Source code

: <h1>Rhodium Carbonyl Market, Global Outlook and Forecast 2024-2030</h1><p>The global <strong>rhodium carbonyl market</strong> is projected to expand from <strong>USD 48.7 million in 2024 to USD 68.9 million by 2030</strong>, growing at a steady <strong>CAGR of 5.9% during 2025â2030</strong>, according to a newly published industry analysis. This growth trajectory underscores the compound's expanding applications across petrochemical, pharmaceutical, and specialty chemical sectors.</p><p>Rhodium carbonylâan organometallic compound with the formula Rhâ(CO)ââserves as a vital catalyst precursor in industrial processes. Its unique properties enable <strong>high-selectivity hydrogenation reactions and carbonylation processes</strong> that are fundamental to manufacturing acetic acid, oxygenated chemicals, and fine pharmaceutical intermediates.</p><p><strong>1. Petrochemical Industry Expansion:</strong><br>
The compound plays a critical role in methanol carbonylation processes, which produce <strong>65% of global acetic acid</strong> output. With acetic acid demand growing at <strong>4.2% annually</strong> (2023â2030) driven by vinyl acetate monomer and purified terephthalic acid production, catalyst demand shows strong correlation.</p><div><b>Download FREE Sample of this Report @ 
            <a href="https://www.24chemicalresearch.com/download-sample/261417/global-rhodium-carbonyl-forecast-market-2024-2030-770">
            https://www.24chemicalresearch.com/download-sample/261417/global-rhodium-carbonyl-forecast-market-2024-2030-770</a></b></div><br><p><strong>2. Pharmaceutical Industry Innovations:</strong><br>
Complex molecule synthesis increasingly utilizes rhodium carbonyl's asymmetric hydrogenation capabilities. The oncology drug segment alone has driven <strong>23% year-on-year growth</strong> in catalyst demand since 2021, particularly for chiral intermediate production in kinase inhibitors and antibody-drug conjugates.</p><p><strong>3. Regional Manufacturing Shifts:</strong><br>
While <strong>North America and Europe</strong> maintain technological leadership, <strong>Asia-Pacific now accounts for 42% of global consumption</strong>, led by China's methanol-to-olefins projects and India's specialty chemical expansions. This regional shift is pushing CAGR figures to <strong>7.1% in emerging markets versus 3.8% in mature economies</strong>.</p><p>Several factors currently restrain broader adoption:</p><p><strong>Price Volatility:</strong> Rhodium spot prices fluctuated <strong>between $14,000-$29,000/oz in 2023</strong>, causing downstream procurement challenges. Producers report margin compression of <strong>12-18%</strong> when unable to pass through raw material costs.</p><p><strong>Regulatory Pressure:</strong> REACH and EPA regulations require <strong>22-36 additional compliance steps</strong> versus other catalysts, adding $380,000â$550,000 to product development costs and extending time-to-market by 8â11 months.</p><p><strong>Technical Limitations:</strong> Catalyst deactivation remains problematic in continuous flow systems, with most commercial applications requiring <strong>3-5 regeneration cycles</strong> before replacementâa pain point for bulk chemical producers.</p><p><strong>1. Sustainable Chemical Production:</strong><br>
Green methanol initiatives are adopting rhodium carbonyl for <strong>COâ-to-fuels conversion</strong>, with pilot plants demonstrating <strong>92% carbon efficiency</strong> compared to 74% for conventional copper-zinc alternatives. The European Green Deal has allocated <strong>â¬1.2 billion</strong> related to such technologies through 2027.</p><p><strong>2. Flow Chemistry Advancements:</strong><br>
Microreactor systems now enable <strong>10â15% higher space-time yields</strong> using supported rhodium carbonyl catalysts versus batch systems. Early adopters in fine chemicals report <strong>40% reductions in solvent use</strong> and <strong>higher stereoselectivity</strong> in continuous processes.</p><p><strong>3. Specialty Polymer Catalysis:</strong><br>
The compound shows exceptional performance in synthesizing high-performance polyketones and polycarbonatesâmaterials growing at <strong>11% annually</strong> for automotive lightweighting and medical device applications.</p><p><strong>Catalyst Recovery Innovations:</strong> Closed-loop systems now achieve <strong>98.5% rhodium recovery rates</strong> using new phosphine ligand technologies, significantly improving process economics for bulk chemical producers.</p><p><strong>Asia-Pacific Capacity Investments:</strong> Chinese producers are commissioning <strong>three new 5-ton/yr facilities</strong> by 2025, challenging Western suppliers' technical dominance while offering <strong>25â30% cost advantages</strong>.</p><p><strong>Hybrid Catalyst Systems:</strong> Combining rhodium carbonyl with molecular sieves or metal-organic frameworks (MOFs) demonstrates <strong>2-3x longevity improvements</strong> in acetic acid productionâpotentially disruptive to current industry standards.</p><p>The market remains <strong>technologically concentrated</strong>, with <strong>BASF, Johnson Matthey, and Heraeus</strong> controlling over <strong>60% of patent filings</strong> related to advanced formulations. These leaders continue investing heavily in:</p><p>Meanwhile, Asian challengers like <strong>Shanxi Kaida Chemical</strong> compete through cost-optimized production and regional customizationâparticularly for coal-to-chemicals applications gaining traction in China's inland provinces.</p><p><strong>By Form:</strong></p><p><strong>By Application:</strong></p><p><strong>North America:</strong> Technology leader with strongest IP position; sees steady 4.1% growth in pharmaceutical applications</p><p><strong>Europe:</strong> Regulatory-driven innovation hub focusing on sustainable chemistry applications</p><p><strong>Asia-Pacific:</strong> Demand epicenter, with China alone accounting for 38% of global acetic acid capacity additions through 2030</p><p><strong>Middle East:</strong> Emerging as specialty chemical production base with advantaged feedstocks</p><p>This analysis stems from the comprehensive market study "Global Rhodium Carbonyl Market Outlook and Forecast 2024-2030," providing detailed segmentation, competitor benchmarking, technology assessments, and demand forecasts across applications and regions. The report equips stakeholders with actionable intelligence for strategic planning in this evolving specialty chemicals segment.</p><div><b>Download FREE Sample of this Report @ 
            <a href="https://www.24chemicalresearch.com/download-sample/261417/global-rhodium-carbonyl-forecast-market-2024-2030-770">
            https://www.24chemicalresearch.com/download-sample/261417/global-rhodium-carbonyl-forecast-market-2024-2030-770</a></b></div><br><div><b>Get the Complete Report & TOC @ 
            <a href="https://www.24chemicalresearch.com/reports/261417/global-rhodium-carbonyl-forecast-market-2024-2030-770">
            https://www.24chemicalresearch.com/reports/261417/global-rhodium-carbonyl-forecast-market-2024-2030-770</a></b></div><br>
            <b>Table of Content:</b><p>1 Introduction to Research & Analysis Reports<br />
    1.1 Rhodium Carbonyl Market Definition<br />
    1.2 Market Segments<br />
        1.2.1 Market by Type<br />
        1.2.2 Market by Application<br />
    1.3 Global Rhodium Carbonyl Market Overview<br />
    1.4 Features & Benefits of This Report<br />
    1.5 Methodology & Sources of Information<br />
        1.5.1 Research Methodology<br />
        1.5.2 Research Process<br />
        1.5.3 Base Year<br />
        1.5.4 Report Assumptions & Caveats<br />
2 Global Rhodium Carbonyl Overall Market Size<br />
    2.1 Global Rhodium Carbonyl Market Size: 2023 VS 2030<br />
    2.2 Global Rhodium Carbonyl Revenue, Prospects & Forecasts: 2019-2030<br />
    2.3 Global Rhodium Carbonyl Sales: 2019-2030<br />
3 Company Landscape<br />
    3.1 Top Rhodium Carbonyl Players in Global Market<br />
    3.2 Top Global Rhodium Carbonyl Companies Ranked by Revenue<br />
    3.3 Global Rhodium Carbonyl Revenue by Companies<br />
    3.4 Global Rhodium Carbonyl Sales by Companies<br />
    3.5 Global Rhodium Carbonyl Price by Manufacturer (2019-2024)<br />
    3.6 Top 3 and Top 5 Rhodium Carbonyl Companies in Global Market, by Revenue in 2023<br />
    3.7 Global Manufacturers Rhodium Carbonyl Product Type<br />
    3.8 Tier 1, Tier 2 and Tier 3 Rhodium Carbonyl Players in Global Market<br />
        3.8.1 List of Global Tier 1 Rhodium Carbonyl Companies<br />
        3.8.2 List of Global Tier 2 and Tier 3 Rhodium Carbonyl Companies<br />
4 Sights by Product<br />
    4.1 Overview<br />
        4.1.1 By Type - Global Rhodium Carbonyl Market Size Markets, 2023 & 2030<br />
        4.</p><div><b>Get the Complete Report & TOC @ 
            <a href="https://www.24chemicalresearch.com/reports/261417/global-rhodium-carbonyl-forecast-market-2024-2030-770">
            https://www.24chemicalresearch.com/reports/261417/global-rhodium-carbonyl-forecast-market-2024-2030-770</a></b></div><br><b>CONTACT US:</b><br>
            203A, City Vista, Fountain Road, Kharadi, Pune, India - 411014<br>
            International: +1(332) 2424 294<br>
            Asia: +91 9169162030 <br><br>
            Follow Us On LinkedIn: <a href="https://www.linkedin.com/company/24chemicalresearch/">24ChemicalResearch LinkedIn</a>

--------------------------------------------------

- [EXERCISE BRIEF] Beginning with the line holding "1.5.2 Research Process<br />" and ending with the line holding "3.8.1 List of", write out the stretch of material above exactly; add no further lines.

- [SOLUTION TO THIS EXERCISE]
        1.5.2 Research Process<br />
        1.5.3 Base Year<br />
        1.5.4 Report Assumptions & Caveats<br />
2 Global Rhodium Carbonyl Overall Market Size<br />
    2.1 Global Rhodium Carbonyl Market Size: 2023 VS 2030<br />
    2.2 Global Rhodium Carbonyl Revenue, Prospects & Forecasts: 2019-2030<br />
    2.3 Global Rhodium Carbonyl Sales: 2019-2030<br />
3 Company Landscape<br />
    3.1 Top Rhodium Carbonyl Players in Global Market<br />
    3.2 Top Global Rhodium Carbonyl Companies Ranked by Revenue<br />
    3.3 Global Rhodium Carbonyl Revenue by Companies<br />
    3.4 Global Rhodium Carbonyl Sales by Companies<br />
    3.5 Global Rhodium Carbonyl Price by Manufacturer (2019-2024)<br />
    3.6 Top 3 and Top 5 Rhodium Carbonyl Companies in Global Market, by Revenue in 2023<br />
    3.7 Global Manufacturers Rhodium Carbonyl Product Type<br />
    3.8 Tier 1, Tier 2 and Tier 3 Rhodium Carbonyl Players in Global Market<br />
        3.8.1 List of Global Tier 1 Rhodium Carbonyl Companies<br />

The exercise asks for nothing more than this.